Aplicativo criado por estudante de Engenharia da Computação ajuda deficiente visual a identificar cédulas de dinheiro

Desenvolvido por aluno de Engenharia da Computação da PUC-Campinas, ‘Blind’ usa câmera do smartphone e sistema de reconhecimento para identificar e verbalizar valor da nota

  

Aplicativo usa sensor da câmera do celular para identificar valor das cédulas de dinheiro para deficientes visuais — Foto: Leonardo Maffei

Um aplicativo desenvolvido por um estudante de Engenharia da Computação da PUC-Campinas auxilia deficientes visuais na identificação de cédulas de dinheiro. Usando o sensor da câmera do smartphone e um sistema de reconhecimento, sem necessidade de acesso à internet, o ‘Blind’ verbaliza o valor da nota e oferece maior autonomia ao usuário em atividades simples do dia a dia.

Antes de chegar gratuitamente à loja de aplicativos, o app desenvolvido por Leonardo Maciel como parte do trabalho de conclusão de curso (TCC) é testado por Fernando Maciel da Silva, de 33 anos, deficiente visual atendido pelo Centro Interdisciplinar de Atendimento à Pessoa com Deficiência (Ciapd).

“A gente está tentando ajudá-lo. O Fernando vende trufas na rua, então precisa de ajuda para dar o troco, saber como contar o dinheiro corretamente. Ele já sofreu muito com isso, foi enganado algumas vezes”, conta o estudante.

Desempregado há três anos, Fernando perdeu a visão em 1999 após uma lesão no nervo óptico. Para ele, o app vai auxiliar não somente nas vendas no Centro de Campinas (SP), como também na expansão de sua autonomia.

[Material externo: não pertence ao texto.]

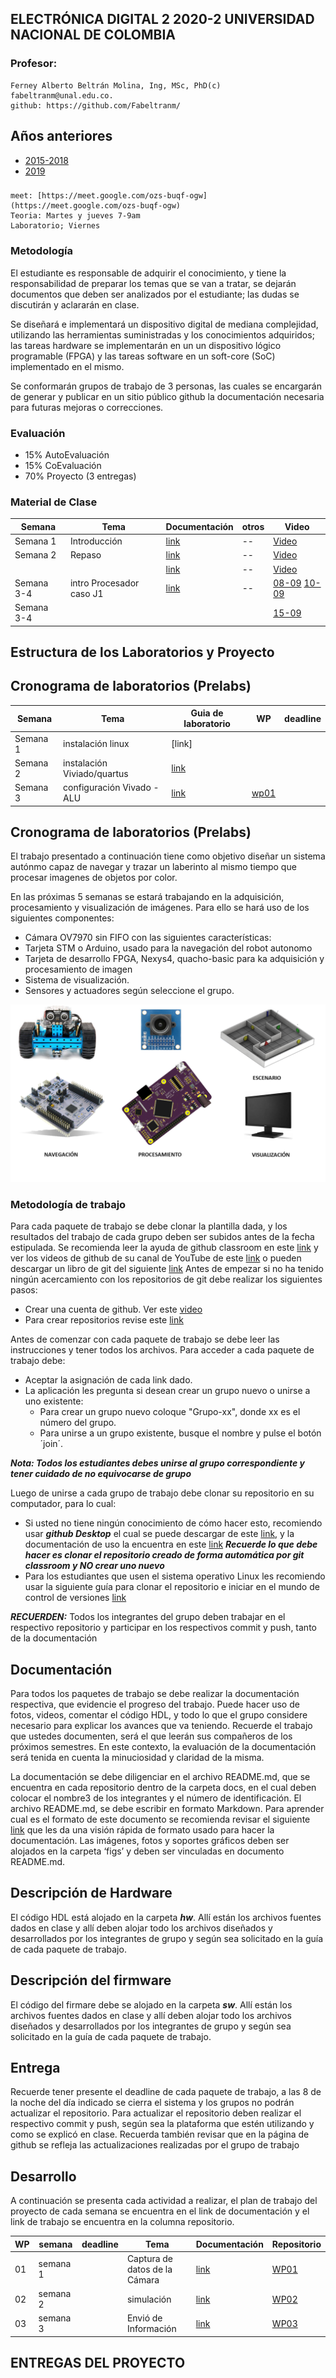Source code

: ##  ELECTRÓNICA DIGITAL 2 2020-2 UNIVERSIDAD NACIONAL DE COLOMBIA 

### Profesor:
	Ferney Alberto Beltrán Molina, Ing, MSc, PhD(c)
	fabeltranm@unal.edu.co.
	github: https://github.com/Fabeltranm/

## Años anteriores
* [2015-2018](https://sites.google.com/site/edigital2unal/)
* [2019](https://unal-edigital2-2019-2.github.io/)

###
	meet: [https://meet.google.com/ozs-buqf-ogw](https://meet.google.com/ozs-buqf-ogw) 
	Teoria: Martes y jueves 7-9am
	Laboratorio; Viernes
	
### Metodología

El estudiante es responsable de adquirir el conocimiento, y tiene la responsabilidad de preparar los temas que se van a  tratar, se dejarán documentos que deben ser analizados por  el estudiante; las dudas se discutirán y aclararán en clase. 

Se diseñará e implementará un dispositivo digital de mediana complejidad, utilizando las herramientas  suministradas y los conocimientos adquiridos; las tareas hardware se implementarán en un un dispositivo lógico programable (FPGA) y las tareas software en un soft-core (SoC) implementado en el mismo.

Se conformarán grupos de trabajo de 3 personas, las cuales se encargarán de generar y publicar en un sitio público github la documentación necesaria para futuras mejoras o correcciones.


### Evaluación
* 15% AutoEvaluación
* 15% CoEvaluación
* 70% Proyecto (3 entregas)

### Material de Clase

Semana   | Tema   | Documentación | otros | Video
--       | --     | --            | -- | --   
Semana 1 | Introducción  | [link](./slides/week01/week1_digital2.pdf) | --| [Video](https://drive.google.com/file/d/1-MRA4z93bRLjoz2U5Y-_3fY7eJAel586/view?usp=sharing)
Semana 2  | Repaso  | [link](./slides/week02/week2_digital2.pdf) | -- | [Video](https://drive.google.com/file/d/1V0mAVGxkBoWnCZYmjJssoDHQovi857c8/view?usp=sharing)
 ||  | [link](./slides/week02/week3_digital2.pdf) | -- | [Video](https://drive.google.com/file/d/1DxM9rNwRU9YTAlfTGf7x1yvqiO99GKFt/view?usp=sharing)
Semana 3-4  | intro Procesador caso J1|[link](./slides/week03/week4_digital2.pdf) |  -- | [08-09](https://drive.google.com/file/d/1fxwvgRi_AKN2Id5jVjrJED5jvC6A5yd0/view?usp=sharing) [10-09](https://drive.google.com/file/d/1dR1ez_LXOQQZSxOwnhhuMq7laO1phJIT/view?usp=sharing)
Semana 3-4  | |  |  | [15-09](https://drive.google.com/file/d/13Ll42h4roKpjanA-PHPOU3zuezlrswg6/view?usp=sharing)




## Estructura de los Laboratorios y Proyecto 


## Cronograma de laboratorios  (Prelabs) 


Semana   | Tema   | Guia de laboratorio | WP | deadline 
--       | --     | --            	| -- | --   
Semana 1 | instalación linux | [link] | |
Semana 2 | instalación Viviado/quartus | [link](./labs/lab00.md) | |
Semana 3 |  configuración Vivado -ALU | [link](./labs/lab01.md) | [wp01](https://classroom.github.com/g/00dJ40MG) |


## Cronograma de laboratorios  (Prelabs) 

El trabajo presentado a continuación  tiene como objetivo diseñar  un sistema autónmo capaz  de navegar  y trazar un laberinto al mismo tiempo que  procesar imagenes de objetos por color. 

En las próximas 5 semanas se estará trabajando en la adquisición, procesamiento y visualización de  imágenes. Para ello se hará uso de los siguientes componentes:

* Cámara OV7970 sin FIFO con las siguientes características:
* Tarjeta STM o Arduino, usado para la navegación del  robot autonomo
* Tarjeta de desarrollo FPGA, Nexys4, quacho-basic  para ka adquisición y  procesamiento de imagen
* Sistema de visualización.
* Sensores y actuadores según seleccione el grupo.

![Diagrama](./docs/figs/escenario.png)


### Metodología de trabajo 

Para cada paquete de trabajo se debe clonar la plantilla dada, y los resultados del trabajo de cada grupo deben ser subidos antes de la fecha estipulada. Se recomienda  leer la ayuda de github classroom en este [link](https://education.github.com/) y ver los videos de github de su canal de YouTube de este [link]( https://www.youtube.com/githubguides) o pueden descargar un libro de git del siguiente [link]( https://git-scm.com/book/en/v2)
Antes de empezar  si no ha tenido ningún acercamiento con los repositorios de git  debe realizar los siguientes pasos:
* Crear una cuenta de github. Ver este [video](https://www.youtube.com/watch?v=ezxRcdJ8glM&feature=youtu.be)
* Para crear repositorios  revise este [link](https://help.github.com/en/github/getting-started-with-github/create-a-repo)

Antes de comenzar con cada paquete de trabajo se debe leer las instrucciones  y tener todos los archivos. Para acceder a cada paquete de trabajo debe:
* Aceptar la asignación de cada link dado. 
* La aplicación les pregunta si desean crear un grupo nuevo o unirse a uno existente:
	* Para crear un grupo nuevo coloque "Grupo-xx", donde xx es el número del grupo.
	* Para unirse a un grupo existente, busque el nombre  y pulse el botón ´join´.
	
***Nota: Todos los estudiantes debes unirse al grupo correspondiente  y tener cuidado de no equivocarse de grupo***

Luego de unirse a cada grupo de trabajo debe clonar su  repositorio en su computador, para lo cual: 
* Si usted  no tiene ningún conocimiento de cómo hacer esto, recomiendo  usar ***github Desktop*** el cual se puede descargar de este [link]( https://desktop.github.com), y la documentación  de uso la encuentra en este [link](https://help.github.com/en/desktop/getting-started-with-github-desktop) ***Recuerde lo que debe hacer es clonar el repositorio creado de forma automática por git classroom y NO crear uno nuevo***
* Para los estudiantes que usen el sistema operativo Linux  les recomiendo usar la siguiente guía para clonar el repositorio e iniciar en  el mundo de  control de versiones [link]( https://git-scm.com/book/en/v2/Git-Basics-Getting-a-Git-Repository)

***RECUERDEN:*** Todos los integrantes del grupo deben  trabajar en el respectivo repositorio y participar en los respectivos commit y push, tanto de la documentación

## Documentación
Para todos los paquetes de trabajo se debe  realizar  la documentación respectiva, que evidencie el progreso del trabajo. Puede hacer uso de fotos, videos, comentar el código HDL, y todo lo que el grupo considere necesario  para explicar los avances que va teniendo. 
Recuerde el trabajo que ustedes documenten, será el que leerán sus compañeros de los próximos semestres. En este contexto, la evaluación de la documentación será  tenida en cuenta la minuciosidad y claridad de la misma.

La documentación se debe  diligenciar en el archivo README.md, que se encuentra en cada repositorio dentro de la carpeta docs, en el cual deben colocar el nombre3 de los integrantes  y el  número de identificación.
El archivo README.md, se debe escribir en formato Markdown. Para aprender cual es el formato de este documento se recomienda revisar el siguiente [link](https://guides.github.com/features/mastering-markdown/) que les da una visión rápida de formato usado para hacer la documentación. 
Las imágenes, fotos y soportes gráficos deben ser alojados en la carpeta ‘figs’ y deben ser vinculadas en documento README.md.

## Descripción de Hardware
El código HDL está alojado en la carpeta ***hw***. Allí  están los archivos fuentes dados en clase  y allí deben alojar todo los archivos  diseñados  y desarrollados por los integrantes de grupo y según sea solicitado en la  guía de cada paquete de trabajo.

## Descripción del firmware
El código del firmare debe se alojado en la carpeta ***sw***. Allí  están los archivos fuentes dados en clase  y allí deben alojar todo los archivos  diseñados  y desarrollados por los integrantes de grupo y según sea solicitado en la  guía de cada paquete de trabajo.

## Entrega
Recuerde tener presente el deadline  de cada paquete de trabajo, a las 8 de la noche del día indicado  se cierra  el sistema  y los grupos no podrán actualizar el repositorio.
Para actualizar el repositorio deben realizar  el respectivo commit y push, según sea la plataforma que estén utilizando y como se explicó en clase.
Recuerda también revisar que en la página de github se refleja las actualizaciones realizadas por el grupo de trabajo 
  

## Desarrollo 
A continuación se presenta cada actividad a realizar, el plan de trabajo del proyecto de cada semana se encuentra en el link de documentación y el link de trabajo se encuentra en la columna  repositorio.



WP  | semana | deadline  | Tema | Documentación| Repositorio 
--  | --     | --        | --   | --          | --  
01| semana 1 |  | Captura de datos de la Cámara | [link](./docs/WP01.md) | [WP01](https://classroom.github.com/g/sHf0ZmsW) 
02 | semana 2 | | simulación | [link](./docs/WP02.md) | [WP02](https://classroom.github.com/g/uuy_pxdA)  
03| semana 3 |  | Envió de Información | [link](./docs/WP03.md) | [WP03](https://classroom.github.com/gvxvPzoJs)




## ENTREGAS DEL PROYECTO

Leonardo acompanha os testes do aplicativo com Fernando Maciel, deficiente visual que vende trufas no centro de Campinas — Foto: João Queiroz/PUC-Campinas

Ideia
Leonardo conta que a ideia surgiu após um amigo de Socorro (SP) com deficiência visual contar os problemas que tinha com o reconhecimento das notas, mesmo após a mudança realizada em 2014 pelo Banco Central.

“Ele comentou comigo que mesmo com a mudança no tamanho das notas tinha dificuldade de conseguir saber, porque umas já estão gastas ou simplesmente porque não consegue distinguir o tamanho de uma para outra”, conta Leonardo.

Para garantir a eficácia do reconhecimento e verbalização das notas, o criador abastece o banco de dados do aplicativo com diferentes imagens das cédulas, dobradas e até mesmo gastas.
Com os testes realizados com o Fernando e a ampliação do banco de dados do Blind, a expectativa de Leonardo é disponibilizar o app, de forma gratuita, até março de 2019.